-- Dataset excerpts --
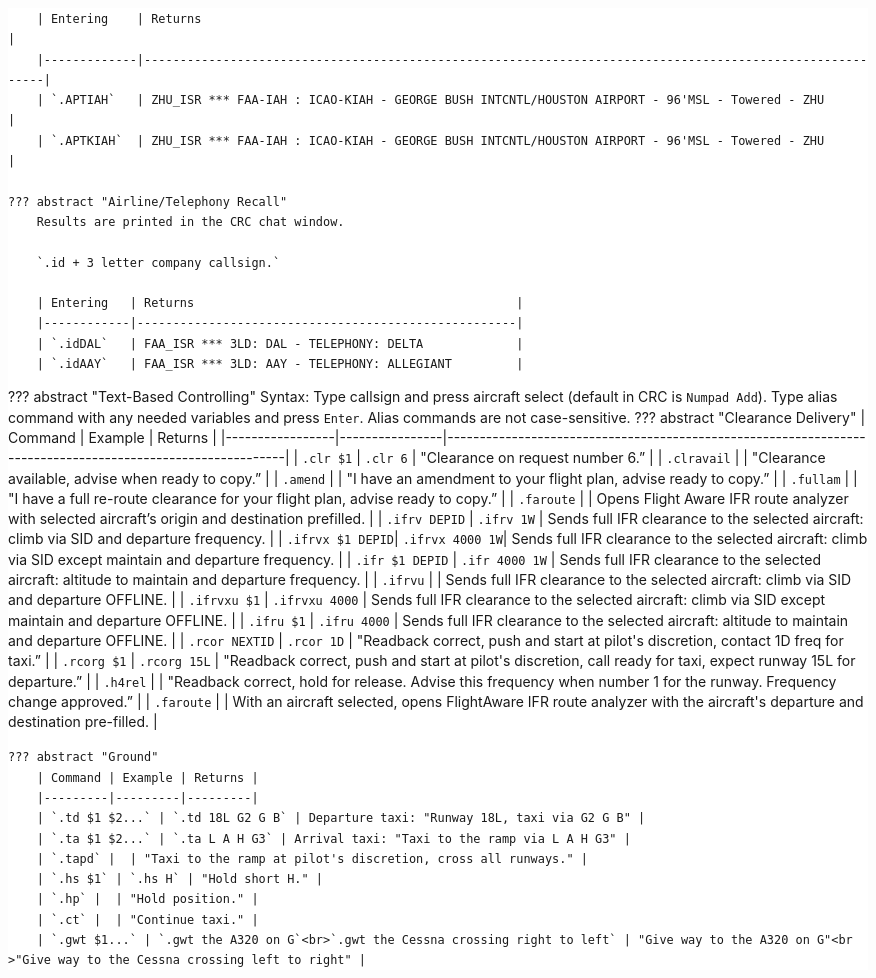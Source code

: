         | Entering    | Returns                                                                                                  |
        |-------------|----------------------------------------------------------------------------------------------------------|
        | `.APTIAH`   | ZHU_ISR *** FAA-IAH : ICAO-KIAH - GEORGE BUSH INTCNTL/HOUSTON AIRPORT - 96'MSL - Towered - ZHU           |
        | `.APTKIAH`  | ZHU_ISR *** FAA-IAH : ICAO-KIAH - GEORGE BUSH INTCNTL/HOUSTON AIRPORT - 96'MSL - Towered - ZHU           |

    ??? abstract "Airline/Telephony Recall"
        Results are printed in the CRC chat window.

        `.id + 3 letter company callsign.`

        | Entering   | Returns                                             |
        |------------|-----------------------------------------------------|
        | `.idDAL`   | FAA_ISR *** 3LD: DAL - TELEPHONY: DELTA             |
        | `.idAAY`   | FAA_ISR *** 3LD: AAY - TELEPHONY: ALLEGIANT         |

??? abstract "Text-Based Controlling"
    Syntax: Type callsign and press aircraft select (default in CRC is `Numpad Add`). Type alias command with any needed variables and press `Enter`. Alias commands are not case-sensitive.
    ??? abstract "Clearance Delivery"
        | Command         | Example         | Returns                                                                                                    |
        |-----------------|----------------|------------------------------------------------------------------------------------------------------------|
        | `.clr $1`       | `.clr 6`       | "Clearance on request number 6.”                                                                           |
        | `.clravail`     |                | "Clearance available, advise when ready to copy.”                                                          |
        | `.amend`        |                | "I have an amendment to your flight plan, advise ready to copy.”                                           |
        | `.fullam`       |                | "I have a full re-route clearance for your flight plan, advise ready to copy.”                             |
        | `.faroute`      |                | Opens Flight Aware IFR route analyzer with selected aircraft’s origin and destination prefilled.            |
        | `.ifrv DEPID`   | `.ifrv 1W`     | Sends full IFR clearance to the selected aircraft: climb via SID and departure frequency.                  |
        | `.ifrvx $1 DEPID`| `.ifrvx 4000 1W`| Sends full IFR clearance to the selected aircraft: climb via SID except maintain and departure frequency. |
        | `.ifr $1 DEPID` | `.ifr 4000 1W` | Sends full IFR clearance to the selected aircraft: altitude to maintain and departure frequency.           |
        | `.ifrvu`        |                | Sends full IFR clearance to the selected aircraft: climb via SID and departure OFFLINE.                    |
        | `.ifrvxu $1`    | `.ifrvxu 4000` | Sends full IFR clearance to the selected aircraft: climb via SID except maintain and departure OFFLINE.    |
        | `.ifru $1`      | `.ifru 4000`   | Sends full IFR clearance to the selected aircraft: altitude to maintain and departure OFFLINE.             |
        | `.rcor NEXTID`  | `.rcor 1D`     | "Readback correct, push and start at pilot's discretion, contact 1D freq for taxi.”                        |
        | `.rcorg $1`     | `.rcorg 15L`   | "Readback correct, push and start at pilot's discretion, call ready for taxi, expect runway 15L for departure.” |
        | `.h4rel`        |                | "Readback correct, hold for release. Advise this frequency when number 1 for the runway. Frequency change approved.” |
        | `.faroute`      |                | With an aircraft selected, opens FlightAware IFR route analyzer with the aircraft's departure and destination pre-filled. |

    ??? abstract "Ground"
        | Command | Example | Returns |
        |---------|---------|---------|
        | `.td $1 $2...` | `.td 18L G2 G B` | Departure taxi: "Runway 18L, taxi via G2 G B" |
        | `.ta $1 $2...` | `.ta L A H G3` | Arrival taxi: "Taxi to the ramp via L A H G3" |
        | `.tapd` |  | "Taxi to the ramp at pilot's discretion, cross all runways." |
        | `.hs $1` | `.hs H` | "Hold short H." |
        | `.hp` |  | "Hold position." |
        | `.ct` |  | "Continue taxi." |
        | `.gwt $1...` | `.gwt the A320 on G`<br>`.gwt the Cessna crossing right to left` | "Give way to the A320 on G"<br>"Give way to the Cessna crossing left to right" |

-- What is expected --
Looking only at the data above, say how many of its lines contain the string "climb", and nothing more.

-- Solution to this exercise --
4